The parameters of the present PSO are given in Table 2. Due to the available computational power, this study used a constant swarm size of 100 particles. In order to ensure that the velocity vector does not take a particle outside of the search space, a dynamic velocity clamping approach was used in which velocity limits are imposed in each direction based on the location of the particle. This is similar to the trajectory constriction approach described by Clerc and Kennedy (2002) and Van Den Bergh and Engelbrecht (2006). For the binary constraints described below, a binary implementation of the PSO in which all decision variables are binary variables is necessary. As the velocity in the binary implementation must correspond to a specific decision variable being either a 1 or a 0, a velocity transfer function is required to convert the velocity for each decision variable into a probability that the decision variable should be a 1.

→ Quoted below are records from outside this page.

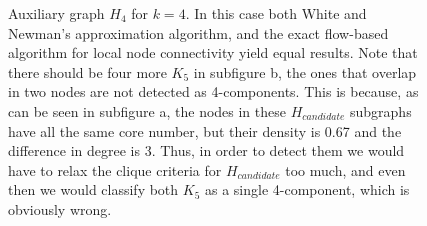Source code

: \begin{figure}[H]
\centering
{}
\hspace{.05in}

\caption[Auxiliary graph $H_4$ for $k=4$.]{Auxiliary graph $H_4$ for $k=4$. In this case both White and Newman's approximation algorithm, and the exact flow-based algorithm for local node connectivity yield equal results. Note that there should be four more $K_5$ in subfigure b, the ones that overlap in two nodes are not detected as 4-components. This is because, as can be seen in subfigure a, the nodes in these $H_{candidate}$ subgraphs have all the same core number, but their density is 0.67 and the difference in degree is 3. Thus, in order to detect them we would have to relax the clique criteria for $H_{candidate}$ too much, and even then we would classify both $K_5$ as a single 4-component, which is obviously wrong.}
\label{fig:example_4}
\end{figure}

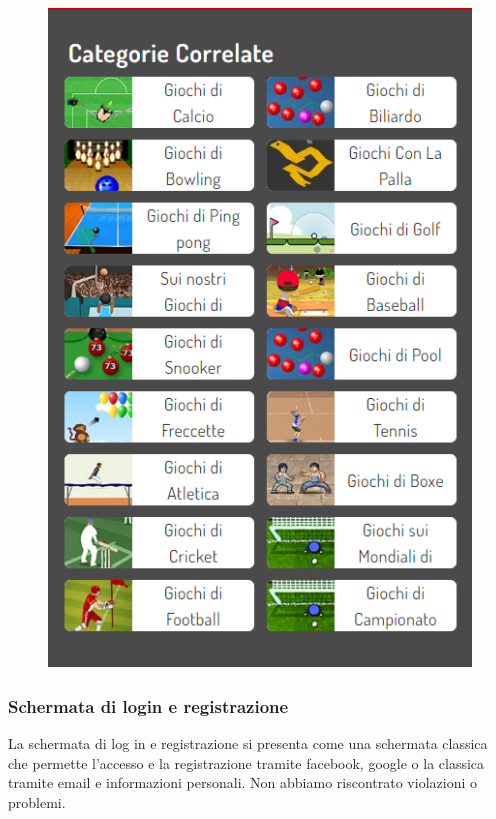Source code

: \documentclass[../Report.tex]{subfiles}
\begin{document}
    \begin{figure}[H]
        \includegraphics[width=\linewidth]{Assestment12.png}
        \centering
    \end{figure}

    \subsubsection{Schermata di login e registrazione}

    La schermata di log in e registrazione si presenta come una schermata classica che permette l’accesso  e la registrazione tramite facebook, google o la classica tramite email e informazioni personali.
    Non abbiamo riscontrato violazioni o problemi. 
\end{document}
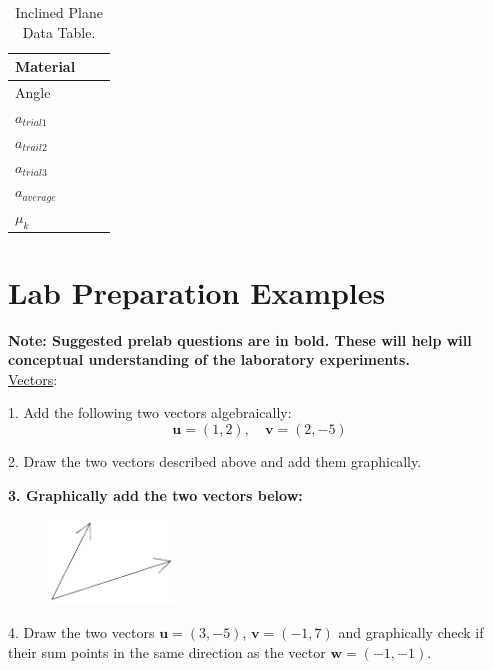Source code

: 
\begin{table}
\begin{center}
\begin{tabular}{|l |p{5 cm}| p{5 cm} |}
\hline
	Material &  \\
	\hline
	Angle& \\
	\hline
	$a_{trial 1}$& \\
	\hline
	$a_{trail 2}$& \\
	\hline
	$a_{trial 3}$& \\
	\hline
	$a_{average}$& \\
	\hline
	$\mu_k$& \\
	\hline
\end{tabular}
\end{center}
\caption{Inclined Plane Data Table.}
\label{planedatatable}
\end{table}

\section{Lab Preparation Examples}
{\bf{Note: Suggested prelab questions are in bold. These will help will conceptual understanding of the laboratory experiments.}}
\\
\noindent \underline{Vectors}:\myskip

1. Add the following two vectors algebraically:
\begin{equation*}
    \mathbf{u} = (1,2),\quad \mathbf{v} = (2,-5)
\end{equation*}

2. Draw the two vectors described above and add them graphically. \myskip

{\bf{3. Graphically add the two vectors below:}}
\begin{figure}[h]
    \begin{center}
        \includegraphics[width=0.3\textwidth]{./Exp1-4/pic/image4.png}
    \end{center}
\end{figure}

4. Draw the two vectors $\mathbf{u} = (3,-5)$, $\mathbf{v} = (-1,7)$ and graphically check if their sum points in the same direction as the vector $\mathbf{w} = (-1,-1)$.\myskip

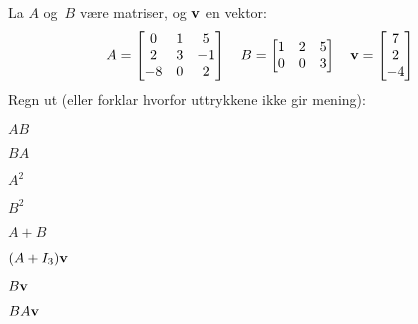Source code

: 
\begin{oppgave}
La $A$ og~$B$ være matriser, og $\mathbf{v}$ en vektor:
\[
A =
\begin{bmatrix}
 0 & 1 &  5 \\
 2 & 3 & -1 \\
-8 & 0 & 2
\end{bmatrix}
\quad
B =
\begin{bmatrix}
1 & 2 & 5 \\
0 & 0 & 3
\end{bmatrix}
\quad
\mathbf{v} = \begin{bmatrix} 7 \\ 2 \\ -4 \end{bmatrix}
\]
Regn ut (eller forklar hvorfor uttrykkene ikke gir mening):
\begin{punkt}
$AB$
\end{punkt}
\begin{punkt}
$BA$
\end{punkt}
\begin{punkt}
$A^2$
\end{punkt}
\begin{punkt}
$B^2$
\end{punkt}
\begin{punkt}
$A+B$
\end{punkt}
\begin{punkt}
$(A + I_3) \mathbf{v}$
\end{punkt}
\begin{punkt}
$B\mathbf{v}$
\end{punkt}
\begin{punkt}
$BA\mathbf{v}$
\end{punkt}
\end{oppgave}

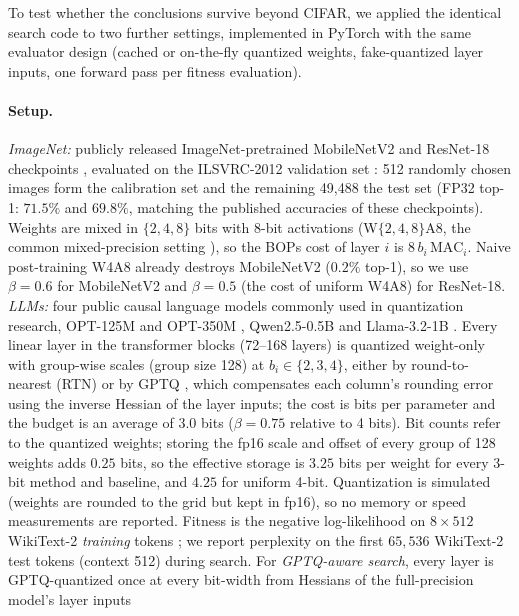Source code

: \documentclass[11pt,a4paper]{article}
\begin{document}
To test whether the conclusions survive beyond CIFAR, we applied the identical search code to two
further settings, implemented in PyTorch with the same evaluator design (cached or on-the-fly
quantized weights, fake-quantized layer inputs, one forward pass per fitness evaluation).

\paragraph{Setup.} \emph{ImageNet:} publicly released ImageNet-pretrained MobileNetV2 and ResNet-18
checkpoints \citep{Sandler2018,He2016}, evaluated on the ILSVRC-2012 validation set
\citep{Russakovsky2015ImageNet}: 512 randomly chosen images form the calibration set and the remaining
49{,}488 the test set (FP32 top-1: $71.5\%$ and $69.8\%$, matching the published accuracies of these
checkpoints). Weights are mixed in $\{2,4,8\}$ bits with 8-bit activations
(W$\{2,4,8\}$A8, the common mixed-precision setting \citep{Yao2021HAWQV3}), so the BOPs cost of layer
$i$ is $8\,b_i\,\mathrm{MAC}_i$. Naive post-training W4A8 already destroys MobileNetV2 ($0.2\%$
top-1), so we use $\beta=0.6$ for MobileNetV2 and $\beta=0.5$ (the cost of uniform W4A8) for
ResNet-18. \emph{LLMs:} four public causal language models commonly used in quantization research,
OPT-125M and OPT-350M \citep{Zhang2022OPT}, Qwen2.5-0.5B \citep{Qwen2024} and Llama-3.2-1B
\citep{Grattafiori2024Llama3}. Every linear layer in the transformer blocks (72--168 layers) is quantized
weight-only with group-wise scales (group size 128) at $b_i\in\{2,3,4\}$, either by round-to-nearest
(RTN) or by GPTQ \citep{Frantar2023GPTQ}, which compensates each column's rounding error using the
inverse Hessian of the layer inputs; the cost is bits per parameter and the budget is an average
of $3.0$ bits ($\beta=0.75$ relative to 4 bits). Bit counts refer to the quantized weights; storing the
fp16 scale and offset of every group of 128 weights adds $0.25$ bits, so the effective storage is $3.25$
bits per weight for every 3-bit method and baseline, and $4.25$ for uniform 4-bit. Quantization is simulated
(weights are rounded to the grid but kept in fp16), so no memory or speed measurements are reported. Fitness is the negative log-likelihood on
$8\times512$ WikiText-2 \emph{training} tokens \citep{Merity2017WikiText}; we report perplexity on the
first $65{,}536$ WikiText-2 test tokens (context 512) during search. For \emph{GPTQ-aware search}, every
layer is GPTQ-quantized once at every bit-width from Hessians of the full-precision model's layer inputs
\end{document}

Table 2 Particle swarm parameters

In the original study by Mosetti et al. (1994), the wind farm area was discretized into 100 allowable turbine positions. The optimizer is, therefore, tasked with the selection of which of these positions to use for the deployed wind turbines. This, therefore, represents a constraint on the turbine placement and it would be expected that better layouts could be achieved if this constraint was relaxed. To explore this, three different constraints on the turbine placement are used in the present study:

  1. 1.

    Array constraints: The turbine positions are constrained to being on a regular grid with constant downwind and crosswind spacings. The decision variables of the optimization problem define the spacing and orientation of the regular grid of turbine positions with constant downwind and crosswind spacing throughout the site.

  2. 2.

    Binary constraints: The turbine positions are limited to being one of a predefined set of allowable turbine positions. For the present study, the wind farm area is discretized into 100 allowable turbine positions as defined (Mosetti et al. 1994) and the decision variables of the optimization problem are binary variables representing the presence of a turbine in a particular cell. This represents the case in which the wind farm developer, regulator, and stakeholders define a set of acceptable turbine positions and the wind farm is designed by selecting turbine positions form this set.

  3. 3.

    Continuous constraints: The turbine positions can be anywhere within the wind farm boundary that is technically feasible. The decision variables directly define the turbine coordinates and may, therefore, occupy any value within the wind farm area. This represents a situation in which the wind farm developer is free to design the wind farm as they see best limited only by the technical constraints of the site.

Fig. 2
figure 2

Wind roses for the three different resource cases

The three approaches represent different ways in which the problem can be defined all of which are used by wind farm developers to design and explore the available options in the design of an offshore wind farm. The array and binary constraint sets are of interest to a wind farm developer in regions where the regulator imposes some degree of symmetry as a result of navigational and search and rescue safety concerns (NOREL Group 2014). As the three constraint sets have fundamentally different degrees of complexity and represent different design spaces the optimizers were tuned individually for each of the problems in an attempt to maximize the performance though the same swarm size was used for all cases. Regardless of the placement constraints used, the technical seabed constraints such as the position of wrecks, unexploded ordnance, and the seabed slope are considered. For all three constraint sets, a minimum separation constraint is applied to ensure that turbines do not risk colliding and the wind farm boundary explicitly defines the limits of the wind farm.

3 Definition of cases

In the development of layout optimization tools three case studies have been defined by Mosetti et al. (1994). These three cases have been commonly used in order to evaluate the performance and demonstrate the capabilities of wind farm layout optimization tools. In order to demonstrate the capabilities of the present framework, which makes use of a more detailed layout evaluation function, the three cases are approached using the original constraints as well as under two different sets of relaxed constraints. Through this, the capabilities of the present framework using a PSO are highlighted.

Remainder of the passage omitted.